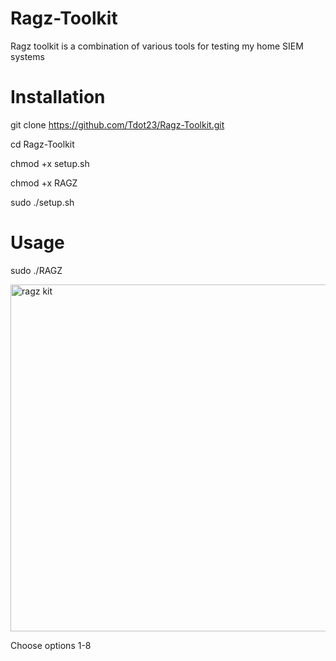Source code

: # Ragz-Toolkit
Ragz toolkit is a combination of various tools for testing my home SIEM systems
# Installation
git clone https://github.com/Tdot23/Ragz-Toolkit.git 


cd Ragz-Toolkit

chmod +x setup.sh


chmod +x RAGZ

sudo ./setup.sh

# Usage
sudo ./RAGZ


<img width="555" alt="ragz kit" src="https://github.com/user-attachments/assets/0d786f9c-a4e5-4784-a30a-a3abc24e2431">


Choose options 1-8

================================

> **EXERCISE DETAILS**: If a line in the records contains "https", report it.

> **REPLY TO THE TASK**:
git clone https://github.com/Tdot23/Ragz-Toolkit.git 
<img width="555" alt="ragz kit" src="https://github.com/user-attachments/assets/0d786f9c-a4e5-4784-a30a-a3abc24e2431">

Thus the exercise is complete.